Dans une suspension de liposomes, les noyaux de ²H des phospholipides sont orientés selon une distribution sphérique et leur spectre RMN, dit « spectre de poudre » (fig. 3.12), résulte de la superposition de paires de raies de résonance, chacune provenant d’une orientation donnée des noyaux par rapport à la direction du champ magnétique B0 imposé par le spectromètre (angle

β). L’intensité d’une paire de raies de résonance donnée est proportionnelle au nombre de noyaux disposés à l’angle correspondant, et son écartement quadrupolaire est minimal à β = 90° (condition explorée). Dans les membranes modèles multilamellaires en phase fluide, les phospholipides exécutent des mouvements locaux à symétrie axiale telle qu’une rotation autour de l’axe

long de la molécule et une oscillation de cet axe autour de la normale de la bicouche. Ces mouvements affectent les écarts quadrupolaires. La diffusion latérale n’intervient pas dans la réorientation moléculaire pour ce genre de vésicules (diamètre supérieur à 200 nm). La grandeur de ces écarts dépend de la mobilité de liens C-²H : ils sont faibles pour les liens mobiles en bout de chaînes et plus grands pour les lipides à mobilité restreinte situés prés de la tête polaire.

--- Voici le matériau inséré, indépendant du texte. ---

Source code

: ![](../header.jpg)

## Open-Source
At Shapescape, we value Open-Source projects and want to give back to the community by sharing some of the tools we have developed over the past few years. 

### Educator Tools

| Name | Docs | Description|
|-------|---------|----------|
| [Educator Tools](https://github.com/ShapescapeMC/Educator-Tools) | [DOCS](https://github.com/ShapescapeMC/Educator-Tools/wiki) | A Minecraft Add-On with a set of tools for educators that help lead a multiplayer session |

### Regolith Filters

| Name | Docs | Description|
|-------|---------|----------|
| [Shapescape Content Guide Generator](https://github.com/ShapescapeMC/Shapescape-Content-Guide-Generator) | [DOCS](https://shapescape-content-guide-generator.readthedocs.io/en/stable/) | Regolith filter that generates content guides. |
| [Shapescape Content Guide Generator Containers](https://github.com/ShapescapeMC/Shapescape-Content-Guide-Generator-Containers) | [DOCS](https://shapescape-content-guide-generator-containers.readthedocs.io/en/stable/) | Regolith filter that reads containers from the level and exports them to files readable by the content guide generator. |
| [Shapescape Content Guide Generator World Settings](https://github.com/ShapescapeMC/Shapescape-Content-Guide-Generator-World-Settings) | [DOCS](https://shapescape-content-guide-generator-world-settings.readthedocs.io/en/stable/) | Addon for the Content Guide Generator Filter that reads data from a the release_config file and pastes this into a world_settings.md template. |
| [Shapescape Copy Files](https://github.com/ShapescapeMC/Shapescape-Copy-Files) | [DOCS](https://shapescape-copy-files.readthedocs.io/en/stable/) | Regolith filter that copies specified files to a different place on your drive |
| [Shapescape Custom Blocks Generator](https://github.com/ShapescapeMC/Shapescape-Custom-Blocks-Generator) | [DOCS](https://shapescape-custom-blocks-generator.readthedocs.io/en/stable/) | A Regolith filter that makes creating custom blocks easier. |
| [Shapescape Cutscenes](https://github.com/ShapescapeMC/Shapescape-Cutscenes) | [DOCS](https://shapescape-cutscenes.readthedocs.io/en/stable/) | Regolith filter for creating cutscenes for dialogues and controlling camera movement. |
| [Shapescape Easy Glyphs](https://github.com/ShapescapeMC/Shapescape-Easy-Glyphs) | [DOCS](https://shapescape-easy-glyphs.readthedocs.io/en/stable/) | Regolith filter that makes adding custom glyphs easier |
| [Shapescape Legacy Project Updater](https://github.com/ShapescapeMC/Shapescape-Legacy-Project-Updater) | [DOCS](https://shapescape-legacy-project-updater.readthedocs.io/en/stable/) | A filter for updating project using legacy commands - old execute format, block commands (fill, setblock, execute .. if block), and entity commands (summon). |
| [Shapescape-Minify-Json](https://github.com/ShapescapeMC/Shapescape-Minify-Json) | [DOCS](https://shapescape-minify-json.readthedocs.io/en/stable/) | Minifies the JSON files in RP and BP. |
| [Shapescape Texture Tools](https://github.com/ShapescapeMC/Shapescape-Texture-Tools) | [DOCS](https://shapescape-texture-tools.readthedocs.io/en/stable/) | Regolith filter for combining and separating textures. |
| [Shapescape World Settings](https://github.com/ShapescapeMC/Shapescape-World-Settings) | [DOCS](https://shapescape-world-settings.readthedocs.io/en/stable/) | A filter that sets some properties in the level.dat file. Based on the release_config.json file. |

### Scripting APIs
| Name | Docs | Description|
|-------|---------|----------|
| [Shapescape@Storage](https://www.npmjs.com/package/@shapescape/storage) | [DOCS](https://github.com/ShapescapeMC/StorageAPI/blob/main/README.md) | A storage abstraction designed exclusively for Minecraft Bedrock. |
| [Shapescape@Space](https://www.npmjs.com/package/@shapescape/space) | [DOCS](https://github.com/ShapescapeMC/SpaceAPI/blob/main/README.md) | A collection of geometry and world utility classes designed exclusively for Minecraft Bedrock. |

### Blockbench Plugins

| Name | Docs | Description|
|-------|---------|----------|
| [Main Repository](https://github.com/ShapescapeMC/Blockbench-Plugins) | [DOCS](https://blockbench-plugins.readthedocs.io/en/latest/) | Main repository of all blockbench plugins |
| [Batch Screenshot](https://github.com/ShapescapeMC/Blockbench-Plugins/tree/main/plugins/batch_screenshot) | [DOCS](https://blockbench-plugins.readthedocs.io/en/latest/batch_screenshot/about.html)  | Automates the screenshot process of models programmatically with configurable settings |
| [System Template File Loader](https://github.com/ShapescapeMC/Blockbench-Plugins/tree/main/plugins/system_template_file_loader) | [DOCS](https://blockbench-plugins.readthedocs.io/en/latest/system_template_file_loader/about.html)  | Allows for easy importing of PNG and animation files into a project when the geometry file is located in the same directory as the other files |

La figure 3.12 montre les spectres RMN-²H acquis à 50°C de MLVs de DPPCd62 (les deux chaînes

acyles sont deutérées) et de DPPCd62 contenant 5 mol% de cholestérol ou de Py-met-chol. À cette

température les MLVs sont en phase fluide puisque le DPPCd62 a une température de transition de

phase inférieure au DPPC, soit d’environ 36°C (Klump et al. 1981). On sait que le cholestérol a la propriété d’ordonner les chaînes acyles des phospholipides, ce qui se traduit par un élargissement du spectre RMN (Sankaram et Thompson 1990; Vist et Davis 1990) car la mobilité des liaisons C-²H d’une partie des chaînes acyles diminue. Dans notre cas cet effet est visible (et du même ordre) aussi bien avec 5 mol% de cholestérol qu’avec 5 mol% de Py-met-chol (fig. 3.12) ce qui montre qu’à ce taux d’incorporation dans les membranes phospholipidiques la sonde influe sur son environnement de la même manière que le cholestérol. Un tel effet a déjà été observé par RMN-²H dans le cas de l’ergostérol, un analogue naturel du cholestérol présentant des différences au niveau du cœur stéroïde et de la queue aliphatique (présence de doubles liaisons), dans du POPCd31 (Hsueh et al. 2007) ce qui

montre la « robustesse » de ce genre de châssis moléculaire dans l’organisation des chaînes acyles.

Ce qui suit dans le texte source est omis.